With apologies to Karl Marx, a specter is haunting Asia--the specter of inequality. While inequality in Asian countries is not yet on par with that in South American and African countries where observed Gini coefficients regularly exceed 50, it is growing nonetheless. (The alleged culprit here I will get to shortly.) Figure 1 from the Asian Development Bank's Key Indicators 2007: Inequality in Asia report illustrates the Gini coefficients of various countries. The Gini coefficient varies between 0 (perfect equality where each person has identical income) and 1 (perfect inequality where a single person has all the income).

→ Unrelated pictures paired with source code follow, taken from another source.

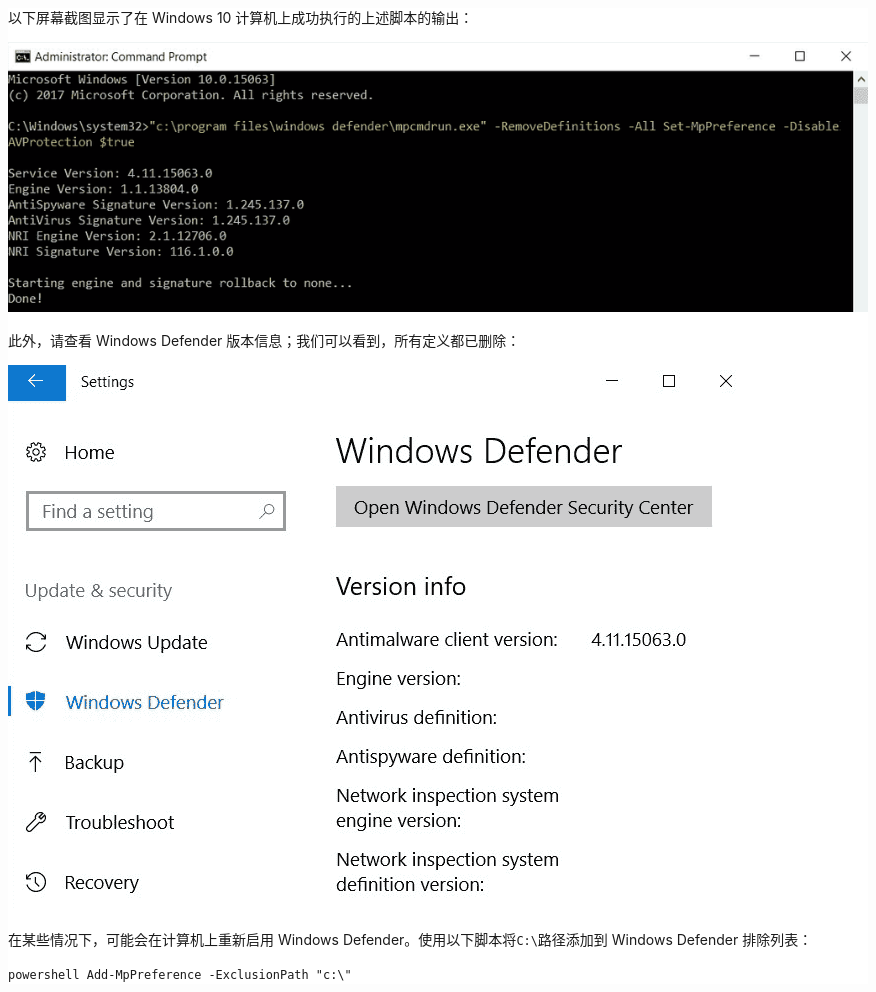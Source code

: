 以下屏幕截图显示了在 Windows 10 计算机上成功执行的上述脚本的输出：

![](img/8780f8af-a73f-474d-a22b-9a1c6201315c.png)

此外，请查看 Windows Defender 版本信息；我们可以看到，所有定义都已删除：

![](img/4bb8d48c-d2aa-4803-901b-79519a0f6571.png)

在某些情况下，可能会在计算机上重新启用 Windows Defender。使用以下脚本将`C:\`路径添加到 Windows Defender 排除列表：

```
powershell Add-MpPreference -ExclusionPath "c:\"
```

As you can see, China has marched to the top of the order, with only Nepal pipping it by a hair:

Meanwhile, figure 3 points to percentage changes in the Gini coefficient over roughly a decades' time in various countries. Once again, the PRC is only pipped by Nepal:

However, the ADB qualifies these findings by noting that it is not so much that inequality is increasing because the "rich are getting richer and the poor are getting poorer" but rather the "rich are getting faster than the poor." From a developmental perspective, the ADB's concern is that this lopsided distribution lessens the poverty reducing impact of a given amount of growth. Thus, the ADB advocates the adoption of more egalitarian policies among Asian nations. Given the widespread international distaste for warmed-over "neoliberal" policies, the ADB is not unique among international development agencies in advocating for more inclusive, less lopsided growth and a prominent role for governments in shaping social policy. Better publicly offered health and education, better anti-corruption measures, etc. You know the spiel. To be fair, I'd make pretty much the same recommendations--as would any reasonably sane person. As always, however, it's the implementation that matters and fancy charts and glossy reports won't tell us how to get it done. Cultural and historical awareness coupled with realistic goals that achieve good buy-in among various stakeholder groups is what's likely needed, but I'm throwing in my own set of buzzwords here...like "inclusive growth":

Meanwhile, this China Daily article summarizes the points raised by the ADB well on how globalization in the form of educational and skill disparities may play a role in growing inequality:

Inequality is rising across most of Asia, darkening growth prospects and increasing the risk of potentially violent social strains, the Asian Development Bank said on Wednesday.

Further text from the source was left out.